Ive been programing a C++ game/server for the past year. I have been using MYSQL for character logins, items, monsters, etc, etc. (im on windows). My question is, what are some of the databases that some big time developers use. IE. Battle.net, Diablo II, Diablo III, mythos, hellgate , etc, etc, etc. Do they have their own database they built? Or do they use an existing framework for logins, and character transfers.

I do know that in diablo II, they use character files to to transfer characters into the game world. But what about the login into battle.net.

Would it be wiser for me to stick with MYSQL, or is there something out there faster and more stable, or should I create a login type of system that looks through a file to see if you provided the correct password.

Can't wait to get some replies. Thanks!

PS. Currently the framework is much like battle.net, where you login into a lobby, create, and join games. The game server/lobby server are different servers too. So im just wondering about the lobby server for logins because I'm expecting several hundred thousand connections/logins.


2 Answers 2


Although not an exact duplicate, you are basically asking this question: What kind of databases are usually used in an MMORPG. There are several good answers there and the overall summary is "all of them" - ie. some use off-the-shelf DBs (relational or NoSQL), some make their own, some use traditional databases but treat them just as places to store binary blobs of data, and some use a mixture of the above.

MySQL is likely to be good enough for your needs. If it has worked for the last year, it's unlikely to stop working now.


There's not much use reinventing the wheel, you're likely able to use an off the shelf database for pretty much anything you need and the time you save instead of developing your own is invaluable.
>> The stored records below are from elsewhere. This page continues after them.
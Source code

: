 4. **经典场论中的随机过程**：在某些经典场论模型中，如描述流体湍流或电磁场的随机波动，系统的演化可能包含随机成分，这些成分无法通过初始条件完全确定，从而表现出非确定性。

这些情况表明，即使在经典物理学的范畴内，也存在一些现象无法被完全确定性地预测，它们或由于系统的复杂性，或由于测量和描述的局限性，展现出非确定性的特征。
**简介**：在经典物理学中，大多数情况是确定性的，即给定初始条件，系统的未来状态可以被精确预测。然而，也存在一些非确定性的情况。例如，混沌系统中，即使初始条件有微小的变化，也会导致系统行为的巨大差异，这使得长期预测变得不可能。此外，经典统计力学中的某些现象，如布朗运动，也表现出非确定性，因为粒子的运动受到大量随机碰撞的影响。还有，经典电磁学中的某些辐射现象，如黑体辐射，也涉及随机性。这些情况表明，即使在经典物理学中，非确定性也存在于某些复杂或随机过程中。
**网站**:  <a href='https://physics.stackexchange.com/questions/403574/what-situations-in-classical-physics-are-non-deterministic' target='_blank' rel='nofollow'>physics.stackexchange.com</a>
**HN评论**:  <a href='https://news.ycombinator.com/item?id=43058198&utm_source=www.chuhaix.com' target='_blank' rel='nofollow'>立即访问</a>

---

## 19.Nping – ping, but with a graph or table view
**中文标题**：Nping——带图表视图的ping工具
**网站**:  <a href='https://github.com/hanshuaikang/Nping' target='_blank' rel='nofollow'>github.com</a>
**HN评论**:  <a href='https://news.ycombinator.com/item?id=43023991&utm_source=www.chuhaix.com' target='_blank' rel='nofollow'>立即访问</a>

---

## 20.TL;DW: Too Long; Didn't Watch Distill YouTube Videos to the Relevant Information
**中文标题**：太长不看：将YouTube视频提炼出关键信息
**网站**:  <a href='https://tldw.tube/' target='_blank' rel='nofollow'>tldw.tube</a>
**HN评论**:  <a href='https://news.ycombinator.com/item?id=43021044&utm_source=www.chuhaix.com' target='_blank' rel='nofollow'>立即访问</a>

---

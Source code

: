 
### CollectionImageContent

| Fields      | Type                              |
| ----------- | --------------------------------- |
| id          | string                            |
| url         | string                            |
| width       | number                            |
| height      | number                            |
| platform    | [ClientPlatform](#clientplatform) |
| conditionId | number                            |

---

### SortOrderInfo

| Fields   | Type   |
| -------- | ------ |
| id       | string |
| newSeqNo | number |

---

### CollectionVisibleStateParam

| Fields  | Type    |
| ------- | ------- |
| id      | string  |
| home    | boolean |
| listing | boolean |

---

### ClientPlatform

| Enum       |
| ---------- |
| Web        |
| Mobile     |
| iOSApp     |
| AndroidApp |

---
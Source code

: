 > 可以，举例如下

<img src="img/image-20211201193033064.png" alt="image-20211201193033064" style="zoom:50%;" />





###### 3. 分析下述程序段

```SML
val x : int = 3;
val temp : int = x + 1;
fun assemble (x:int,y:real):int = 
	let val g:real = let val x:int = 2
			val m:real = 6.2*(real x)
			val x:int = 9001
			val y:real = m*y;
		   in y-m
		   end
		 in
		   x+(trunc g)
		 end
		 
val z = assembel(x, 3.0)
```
I think that perhaps sticking to one database is less than optimal, MySQL is good for things like user logins, and such interactions, but I'd personally store character profiles in something a little more dynamic, the various nosql implementations in particular, as it's not likely you'll be doing much relational work with them.

Internally, an SQLite database for weapons may make more sense, as you can pack it in a file, and not have to worry about setting up servers and so on with the client's machine.

None of this is set in stone, but I don't think looking for a one-size-fits all solution is the answer.